Preheat oven to 375 ° F and place oven racks in top and bottom third.

Sift flour, salt, baking soda, and spices together in a small bowl. Set aside.
Mix sugars together. Beat sugars with butter until lightened. Beat in peanut butter until creamy. Add in egg and vanilla and beat until just incorporated. Switch to a spoon if you were using an electric beater and slowly mix in the dry mixture to the PB one, until just incorporated. Refrigerate the dough at least an hour (and up to overnight).

Place some granulated sugar and a little cinnamon in a shallow bowl. Remove dough from fridge. Scoop dough by rounded teaspoonful and roll through the sugar. Place balls 1.5 inches apart on an ungreased cookie sheet. Using your finger, or the end of a wooden spoon, make a deep well in the center of each ball.

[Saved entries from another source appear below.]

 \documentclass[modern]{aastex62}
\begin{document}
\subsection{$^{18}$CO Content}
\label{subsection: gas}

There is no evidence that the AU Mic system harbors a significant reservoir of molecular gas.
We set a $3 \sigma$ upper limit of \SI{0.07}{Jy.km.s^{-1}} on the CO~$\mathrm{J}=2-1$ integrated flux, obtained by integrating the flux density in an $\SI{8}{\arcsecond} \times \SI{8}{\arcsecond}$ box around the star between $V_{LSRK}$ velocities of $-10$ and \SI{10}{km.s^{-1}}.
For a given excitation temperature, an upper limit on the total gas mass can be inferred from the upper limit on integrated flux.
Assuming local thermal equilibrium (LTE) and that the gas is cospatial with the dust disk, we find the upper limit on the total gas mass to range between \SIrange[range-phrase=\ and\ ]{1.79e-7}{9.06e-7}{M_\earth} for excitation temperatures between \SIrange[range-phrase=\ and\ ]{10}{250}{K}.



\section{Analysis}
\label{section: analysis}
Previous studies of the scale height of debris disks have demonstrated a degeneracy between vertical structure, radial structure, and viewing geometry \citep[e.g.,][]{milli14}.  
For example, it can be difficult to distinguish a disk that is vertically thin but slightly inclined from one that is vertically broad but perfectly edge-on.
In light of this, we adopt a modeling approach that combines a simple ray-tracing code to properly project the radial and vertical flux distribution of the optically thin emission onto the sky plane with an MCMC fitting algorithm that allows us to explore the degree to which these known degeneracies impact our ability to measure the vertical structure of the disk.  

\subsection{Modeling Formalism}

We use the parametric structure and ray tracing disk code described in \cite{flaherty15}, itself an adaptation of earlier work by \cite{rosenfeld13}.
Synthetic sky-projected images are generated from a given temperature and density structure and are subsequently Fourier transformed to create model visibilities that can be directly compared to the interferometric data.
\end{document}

Bake for 10-12 minutes, rotating oven racks halfway. Cool on sheets for a couple minutes then transfer to cooling racks to cool completely. You can deepen the wells while the cookies are still warm.

For the Filling:

Melt the chocolate in a double-boiler, stirring constantly until it is smooth (since I'm neurotic about burning chocolate, I remove it from the heat before it is completely melted and use the residual heat to finish). Let it cool very slightly, then whisk in the softened butter until just mixed in. Use a pastry bag and tip, a cut-off Ziploc, or a spoon to fill the centers of the cookies. Allow the filled cookies to set until firm.